▸ **Data provided**
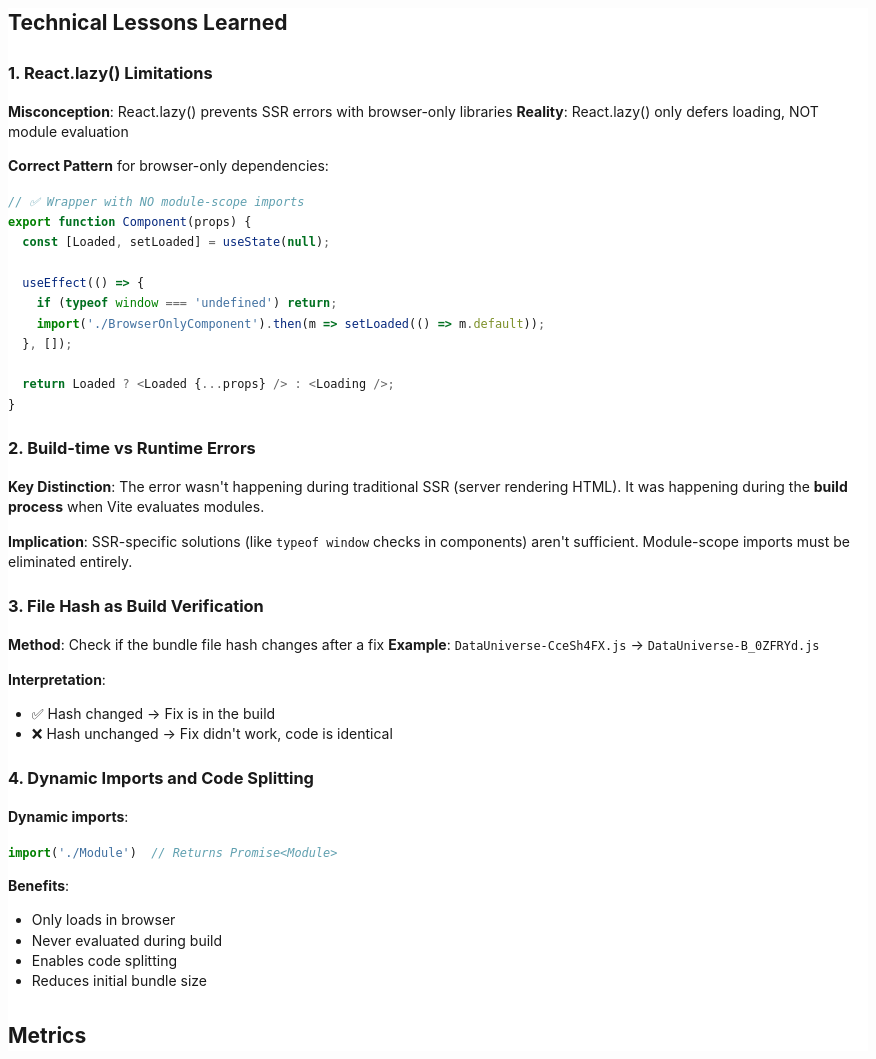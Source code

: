 ## Technical Lessons Learned

### 1. React.lazy() Limitations

**Misconception**: React.lazy() prevents SSR errors with browser-only libraries
**Reality**: React.lazy() only defers loading, NOT module evaluation

**Correct Pattern** for browser-only dependencies:
```typescript
// ✅ Wrapper with NO module-scope imports
export function Component(props) {
  const [Loaded, setLoaded] = useState(null);

  useEffect(() => {
    if (typeof window === 'undefined') return;
    import('./BrowserOnlyComponent').then(m => setLoaded(() => m.default));
  }, []);

  return Loaded ? <Loaded {...props} /> : <Loading />;
}
```

### 2. Build-time vs Runtime Errors

**Key Distinction**: The error wasn't happening during traditional SSR (server rendering HTML). It was happening during the **build process** when Vite evaluates modules.

**Implication**: SSR-specific solutions (like `typeof window` checks in components) aren't sufficient. Module-scope imports must be eliminated entirely.

### 3. File Hash as Build Verification

**Method**: Check if the bundle file hash changes after a fix
**Example**: `DataUniverse-CceSh4FX.js` → `DataUniverse-B_0ZFRYd.js`

**Interpretation**:
- ✅ Hash changed → Fix is in the build
- ❌ Hash unchanged → Fix didn't work, code is identical

### 4. Dynamic Imports and Code Splitting

**Dynamic imports**:
```typescript
import('./Module')  // Returns Promise<Module>
```

**Benefits**:
- Only loads in browser
- Never evaluated during build
- Enables code splitting
- Reduces initial bundle size

## Metrics
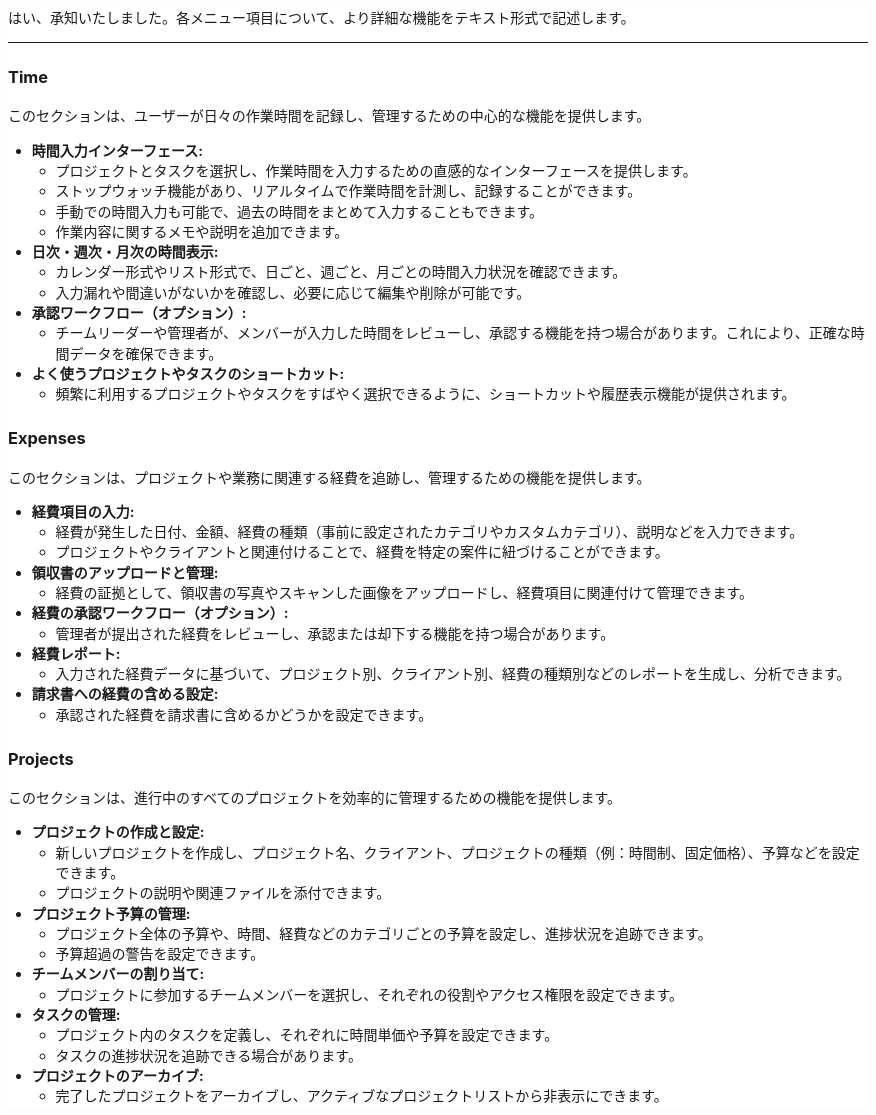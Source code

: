 はい、承知いたしました。各メニュー項目について、より詳細な機能をテキスト形式で記述します。

---

### Time

このセクションは、ユーザーが日々の作業時間を記録し、管理するための中心的な機能を提供します。

*   **時間入力インターフェース:**
    *   プロジェクトとタスクを選択し、作業時間を入力するための直感的なインターフェースを提供します。
    *   ストップウォッチ機能があり、リアルタイムで作業時間を計測し、記録することができます。
    *   手動での時間入力も可能で、過去の時間をまとめて入力することもできます。
    *   作業内容に関するメモや説明を追加できます。
*   **日次・週次・月次の時間表示:**
    *   カレンダー形式やリスト形式で、日ごと、週ごと、月ごとの時間入力状況を確認できます。
    *   入力漏れや間違いがないかを確認し、必要に応じて編集や削除が可能です。
*   **承認ワークフロー（オプション）:**
    *   チームリーダーや管理者が、メンバーが入力した時間をレビューし、承認する機能を持つ場合があります。これにより、正確な時間データを確保できます。
*   **よく使うプロジェクトやタスクのショートカット:**
    *   頻繁に利用するプロジェクトやタスクをすばやく選択できるように、ショートカットや履歴表示機能が提供されます。

### Expenses

このセクションは、プロジェクトや業務に関連する経費を追跡し、管理するための機能を提供します。

*   **経費項目の入力:**
    *   経費が発生した日付、金額、経費の種類（事前に設定されたカテゴリやカスタムカテゴリ）、説明などを入力できます。
    *   プロジェクトやクライアントと関連付けることで、経費を特定の案件に紐づけることができます。
*   **領収書のアップロードと管理:**
    *   経費の証拠として、領収書の写真やスキャンした画像をアップロードし、経費項目に関連付けて管理できます。
*   **経費の承認ワークフロー（オプション）:**
    *   管理者が提出された経費をレビューし、承認または却下する機能を持つ場合があります。
*   **経費レポート:**
    *   入力された経費データに基づいて、プロジェクト別、クライアント別、経費の種類別などのレポートを生成し、分析できます。
*   **請求書への経費の含める設定:**
    *   承認された経費を請求書に含めるかどうかを設定できます。

### Projects

このセクションは、進行中のすべてのプロジェクトを効率的に管理するための機能を提供します。

*   **プロジェクトの作成と設定:**
    *   新しいプロジェクトを作成し、プロジェクト名、クライアント、プロジェクトの種類（例：時間制、固定価格）、予算などを設定できます。
    *   プロジェクトの説明や関連ファイルを添付できます。
*   **プロジェクト予算の管理:**
    *   プロジェクト全体の予算や、時間、経費などのカテゴリごとの予算を設定し、進捗状況を追跡できます。
    *   予算超過の警告を設定できます。
*   **チームメンバーの割り当て:**
    *   プロジェクトに参加するチームメンバーを選択し、それぞれの役割やアクセス権限を設定できます。
*   **タスクの管理:**
    *   プロジェクト内のタスクを定義し、それぞれに時間単価や予算を設定できます。
    *   タスクの進捗状況を追跡できる場合があります。
*   **プロジェクトのアーカイブ:**
    *   完了したプロジェクトをアーカイブし、アクティブなプロジェクトリストから非表示にできます。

▸ **Exercise**
Each entry above should be written out verbatim, minus its pictures.

▸ **Response**
Source code

: ## Technical Lessons Learned

### 1. React.lazy() Limitations

**Misconception**: React.lazy() prevents SSR errors with browser-only libraries
**Reality**: React.lazy() only defers loading, NOT module evaluation

**Correct Pattern** for browser-only dependencies:
```typescript
// ✅ Wrapper with NO module-scope imports
export function Component(props) {
  const [Loaded, setLoaded] = useState(null);

  useEffect(() => {
    if (typeof window === 'undefined') return;
    import('./BrowserOnlyComponent').then(m => setLoaded(() => m.default));
  }, []);

  return Loaded ? <Loaded {...props} /> : <Loading />;
}
```

### 2. Build-time vs Runtime Errors

**Key Distinction**: The error wasn't happening during traditional SSR (server rendering HTML). It was happening during the **build process** when Vite evaluates modules.

**Implication**: SSR-specific solutions (like `typeof window` checks in components) aren't sufficient. Module-scope imports must be eliminated entirely.

### 3. File Hash as Build Verification

**Method**: Check if the bundle file hash changes after a fix
**Example**: `DataUniverse-CceSh4FX.js` → `DataUniverse-B_0ZFRYd.js`

**Interpretation**:
- ✅ Hash changed → Fix is in the build
- ❌ Hash unchanged → Fix didn't work, code is identical

### 4. Dynamic Imports and Code Splitting

**Dynamic imports**:
```typescript
import('./Module')  // Returns Promise<Module>
```

**Benefits**:
- Only loads in browser
- Never evaluated during build
- Enables code splitting
- Reduces initial bundle size

## Metrics
Source code

: はい、承知いたしました。各メニュー項目について、より詳細な機能をテキスト形式で記述します。

---

### Time

このセクションは、ユーザーが日々の作業時間を記録し、管理するための中心的な機能を提供します。

*   **時間入力インターフェース:**
    *   プロジェクトとタスクを選択し、作業時間を入力するための直感的なインターフェースを提供します。
    *   ストップウォッチ機能があり、リアルタイムで作業時間を計測し、記録することができます。
    *   手動での時間入力も可能で、過去の時間をまとめて入力することもできます。
    *   作業内容に関するメモや説明を追加できます。
*   **日次・週次・月次の時間表示:**
    *   カレンダー形式やリスト形式で、日ごと、週ごと、月ごとの時間入力状況を確認できます。
    *   入力漏れや間違いがないかを確認し、必要に応じて編集や削除が可能です。
*   **承認ワークフロー（オプション）:**
    *   チームリーダーや管理者が、メンバーが入力した時間をレビューし、承認する機能を持つ場合があります。これにより、正確な時間データを確保できます。
*   **よく使うプロジェクトやタスクのショートカット:**
    *   頻繁に利用するプロジェクトやタスクをすばやく選択できるように、ショートカットや履歴表示機能が提供されます。

### Expenses

このセクションは、プロジェクトや業務に関連する経費を追跡し、管理するための機能を提供します。

*   **経費項目の入力:**
    *   経費が発生した日付、金額、経費の種類（事前に設定されたカテゴリやカスタムカテゴリ）、説明などを入力できます。
    *   プロジェクトやクライアントと関連付けることで、経費を特定の案件に紐づけることができます。
*   **領収書のアップロードと管理:**
    *   経費の証拠として、領収書の写真やスキャンした画像をアップロードし、経費項目に関連付けて管理できます。
*   **経費の承認ワークフロー（オプション）:**
    *   管理者が提出された経費をレビューし、承認または却下する機能を持つ場合があります。
*   **経費レポート:**
    *   入力された経費データに基づいて、プロジェクト別、クライアント別、経費の種類別などのレポートを生成し、分析できます。
*   **請求書への経費の含める設定:**
    *   承認された経費を請求書に含めるかどうかを設定できます。

### Projects

このセクションは、進行中のすべてのプロジェクトを効率的に管理するための機能を提供します。

*   **プロジェクトの作成と設定:**
    *   新しいプロジェクトを作成し、プロジェクト名、クライアント、プロジェクトの種類（例：時間制、固定価格）、予算などを設定できます。
    *   プロジェクトの説明や関連ファイルを添付できます。
*   **プロジェクト予算の管理:**
    *   プロジェクト全体の予算や、時間、経費などのカテゴリごとの予算を設定し、進捗状況を追跡できます。
    *   予算超過の警告を設定できます。
*   **チームメンバーの割り当て:**
    *   プロジェクトに参加するチームメンバーを選択し、それぞれの役割やアクセス権限を設定できます。
*   **タスクの管理:**
    *   プロジェクト内のタスクを定義し、それぞれに時間単価や予算を設定できます。
    *   タスクの進捗状況を追跡できる場合があります。
*   **プロジェクトのアーカイブ:**
    *   完了したプロジェクトをアーカイブし、アクティブなプロジェクトリストから非表示にできます。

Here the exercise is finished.